■ What is needed ■
Each line below that holds the word "calibration" counts once. Say how many such lines there are, and no more.

■ Data in this exercise ■
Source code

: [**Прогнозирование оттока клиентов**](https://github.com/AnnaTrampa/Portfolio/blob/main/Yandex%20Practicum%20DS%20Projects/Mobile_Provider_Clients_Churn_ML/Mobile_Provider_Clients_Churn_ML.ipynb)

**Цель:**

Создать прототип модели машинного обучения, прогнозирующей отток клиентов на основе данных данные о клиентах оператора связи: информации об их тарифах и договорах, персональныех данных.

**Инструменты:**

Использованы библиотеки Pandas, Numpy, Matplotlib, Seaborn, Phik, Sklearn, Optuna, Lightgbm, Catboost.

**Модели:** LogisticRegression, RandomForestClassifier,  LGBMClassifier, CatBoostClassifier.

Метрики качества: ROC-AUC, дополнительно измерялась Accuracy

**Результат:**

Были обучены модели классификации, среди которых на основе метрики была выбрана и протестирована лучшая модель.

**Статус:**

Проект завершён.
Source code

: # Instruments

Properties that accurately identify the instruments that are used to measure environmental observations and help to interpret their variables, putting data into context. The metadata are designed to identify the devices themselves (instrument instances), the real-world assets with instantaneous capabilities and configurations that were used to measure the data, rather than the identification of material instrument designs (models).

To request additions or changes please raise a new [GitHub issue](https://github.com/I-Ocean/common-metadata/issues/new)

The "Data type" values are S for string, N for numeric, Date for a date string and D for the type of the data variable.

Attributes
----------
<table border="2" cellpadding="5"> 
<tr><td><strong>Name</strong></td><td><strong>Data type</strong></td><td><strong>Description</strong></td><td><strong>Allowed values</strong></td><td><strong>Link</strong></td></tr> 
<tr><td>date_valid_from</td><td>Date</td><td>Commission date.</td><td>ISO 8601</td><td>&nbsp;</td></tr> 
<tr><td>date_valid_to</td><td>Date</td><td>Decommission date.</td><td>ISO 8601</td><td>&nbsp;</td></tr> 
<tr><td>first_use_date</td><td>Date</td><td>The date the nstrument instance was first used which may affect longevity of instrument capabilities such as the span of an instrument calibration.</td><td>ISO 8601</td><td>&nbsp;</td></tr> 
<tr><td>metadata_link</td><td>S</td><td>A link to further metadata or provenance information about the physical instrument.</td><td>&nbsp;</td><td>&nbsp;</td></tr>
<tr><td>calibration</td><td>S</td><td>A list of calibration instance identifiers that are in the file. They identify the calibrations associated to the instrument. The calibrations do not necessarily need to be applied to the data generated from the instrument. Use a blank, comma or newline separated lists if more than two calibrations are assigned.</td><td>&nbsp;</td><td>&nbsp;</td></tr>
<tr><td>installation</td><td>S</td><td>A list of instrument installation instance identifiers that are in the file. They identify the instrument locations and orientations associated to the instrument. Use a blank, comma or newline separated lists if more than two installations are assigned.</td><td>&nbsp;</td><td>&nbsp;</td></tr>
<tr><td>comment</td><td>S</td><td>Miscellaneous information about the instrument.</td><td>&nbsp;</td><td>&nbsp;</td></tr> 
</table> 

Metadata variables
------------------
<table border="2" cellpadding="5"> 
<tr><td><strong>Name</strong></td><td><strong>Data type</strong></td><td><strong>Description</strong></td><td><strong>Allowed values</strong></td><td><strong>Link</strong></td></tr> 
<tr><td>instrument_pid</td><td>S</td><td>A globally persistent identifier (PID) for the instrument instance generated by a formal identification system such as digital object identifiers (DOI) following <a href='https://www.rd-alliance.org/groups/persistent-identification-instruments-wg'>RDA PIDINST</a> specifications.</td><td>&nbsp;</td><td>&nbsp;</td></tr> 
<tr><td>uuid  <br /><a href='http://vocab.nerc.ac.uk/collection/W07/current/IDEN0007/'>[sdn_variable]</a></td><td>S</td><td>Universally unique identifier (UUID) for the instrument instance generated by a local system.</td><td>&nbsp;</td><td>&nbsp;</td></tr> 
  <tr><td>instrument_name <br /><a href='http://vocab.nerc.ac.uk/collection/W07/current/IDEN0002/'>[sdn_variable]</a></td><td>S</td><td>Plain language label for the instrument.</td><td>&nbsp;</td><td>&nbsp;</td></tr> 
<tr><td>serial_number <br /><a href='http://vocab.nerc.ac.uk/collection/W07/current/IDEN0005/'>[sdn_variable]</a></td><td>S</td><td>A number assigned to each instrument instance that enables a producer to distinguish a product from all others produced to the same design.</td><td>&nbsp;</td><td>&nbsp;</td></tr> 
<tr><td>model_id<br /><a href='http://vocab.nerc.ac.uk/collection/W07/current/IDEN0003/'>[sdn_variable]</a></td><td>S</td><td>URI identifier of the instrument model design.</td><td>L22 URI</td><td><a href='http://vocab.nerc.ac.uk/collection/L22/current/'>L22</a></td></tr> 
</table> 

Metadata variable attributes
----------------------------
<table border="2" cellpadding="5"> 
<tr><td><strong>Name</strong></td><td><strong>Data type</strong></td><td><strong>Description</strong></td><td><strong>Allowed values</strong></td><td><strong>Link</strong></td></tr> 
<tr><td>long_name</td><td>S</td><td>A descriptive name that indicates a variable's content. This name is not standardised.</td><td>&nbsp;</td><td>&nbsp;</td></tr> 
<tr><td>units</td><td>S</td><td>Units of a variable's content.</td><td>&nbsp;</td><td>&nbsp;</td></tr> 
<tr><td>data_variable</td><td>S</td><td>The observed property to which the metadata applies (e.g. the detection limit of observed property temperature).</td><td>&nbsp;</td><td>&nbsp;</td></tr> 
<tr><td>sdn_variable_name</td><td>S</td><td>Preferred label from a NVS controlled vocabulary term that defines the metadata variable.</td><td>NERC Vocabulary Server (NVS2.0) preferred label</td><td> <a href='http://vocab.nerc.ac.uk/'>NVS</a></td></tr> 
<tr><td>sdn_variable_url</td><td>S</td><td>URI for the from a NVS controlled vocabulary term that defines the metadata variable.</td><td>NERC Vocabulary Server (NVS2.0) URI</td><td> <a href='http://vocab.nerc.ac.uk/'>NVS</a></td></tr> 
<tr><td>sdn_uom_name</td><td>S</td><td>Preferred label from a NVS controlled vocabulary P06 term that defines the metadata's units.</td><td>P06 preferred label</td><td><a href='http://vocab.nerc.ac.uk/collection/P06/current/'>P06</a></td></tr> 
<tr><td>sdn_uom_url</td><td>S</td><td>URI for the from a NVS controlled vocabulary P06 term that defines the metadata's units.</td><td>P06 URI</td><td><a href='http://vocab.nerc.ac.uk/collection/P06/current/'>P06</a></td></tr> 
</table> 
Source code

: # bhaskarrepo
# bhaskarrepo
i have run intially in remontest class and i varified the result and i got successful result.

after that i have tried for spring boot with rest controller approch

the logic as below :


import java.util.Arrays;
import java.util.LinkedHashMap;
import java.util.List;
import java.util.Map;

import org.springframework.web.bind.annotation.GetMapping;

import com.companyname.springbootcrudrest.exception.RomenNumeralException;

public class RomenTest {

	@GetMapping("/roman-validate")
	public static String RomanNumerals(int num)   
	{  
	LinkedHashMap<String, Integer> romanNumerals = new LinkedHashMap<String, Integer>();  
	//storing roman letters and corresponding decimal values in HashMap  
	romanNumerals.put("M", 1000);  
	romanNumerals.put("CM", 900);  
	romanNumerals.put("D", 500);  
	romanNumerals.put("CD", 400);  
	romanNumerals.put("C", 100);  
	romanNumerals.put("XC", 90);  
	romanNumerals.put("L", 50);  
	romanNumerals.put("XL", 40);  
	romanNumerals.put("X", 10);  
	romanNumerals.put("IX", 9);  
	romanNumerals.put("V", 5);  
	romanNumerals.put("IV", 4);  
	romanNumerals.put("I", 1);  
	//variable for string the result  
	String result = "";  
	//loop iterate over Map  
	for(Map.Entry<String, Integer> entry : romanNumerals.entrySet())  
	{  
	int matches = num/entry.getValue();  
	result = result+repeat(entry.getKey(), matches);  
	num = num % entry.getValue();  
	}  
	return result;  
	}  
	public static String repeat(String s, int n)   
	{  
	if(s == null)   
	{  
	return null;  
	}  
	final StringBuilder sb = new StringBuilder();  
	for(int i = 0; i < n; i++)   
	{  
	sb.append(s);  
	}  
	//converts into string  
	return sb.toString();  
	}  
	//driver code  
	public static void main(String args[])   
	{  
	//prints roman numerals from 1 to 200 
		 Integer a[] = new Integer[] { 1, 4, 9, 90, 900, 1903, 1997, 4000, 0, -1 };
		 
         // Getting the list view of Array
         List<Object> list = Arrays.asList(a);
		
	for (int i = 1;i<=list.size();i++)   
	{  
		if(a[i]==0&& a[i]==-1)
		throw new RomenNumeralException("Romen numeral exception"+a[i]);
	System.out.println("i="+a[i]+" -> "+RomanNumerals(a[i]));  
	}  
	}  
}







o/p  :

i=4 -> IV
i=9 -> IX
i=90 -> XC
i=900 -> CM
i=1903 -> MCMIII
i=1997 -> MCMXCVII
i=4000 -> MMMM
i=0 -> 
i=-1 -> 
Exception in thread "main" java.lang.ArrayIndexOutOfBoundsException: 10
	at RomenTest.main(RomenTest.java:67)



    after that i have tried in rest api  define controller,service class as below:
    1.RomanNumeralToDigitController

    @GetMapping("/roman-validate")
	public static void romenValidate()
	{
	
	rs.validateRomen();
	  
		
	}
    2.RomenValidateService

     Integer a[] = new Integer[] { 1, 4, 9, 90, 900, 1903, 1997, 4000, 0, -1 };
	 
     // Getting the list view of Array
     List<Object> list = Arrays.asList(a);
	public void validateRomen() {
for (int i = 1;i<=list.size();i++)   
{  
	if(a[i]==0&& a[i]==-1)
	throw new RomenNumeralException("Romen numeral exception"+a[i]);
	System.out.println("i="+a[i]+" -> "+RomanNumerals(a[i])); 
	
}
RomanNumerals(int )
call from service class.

■ Solution for this task ■
2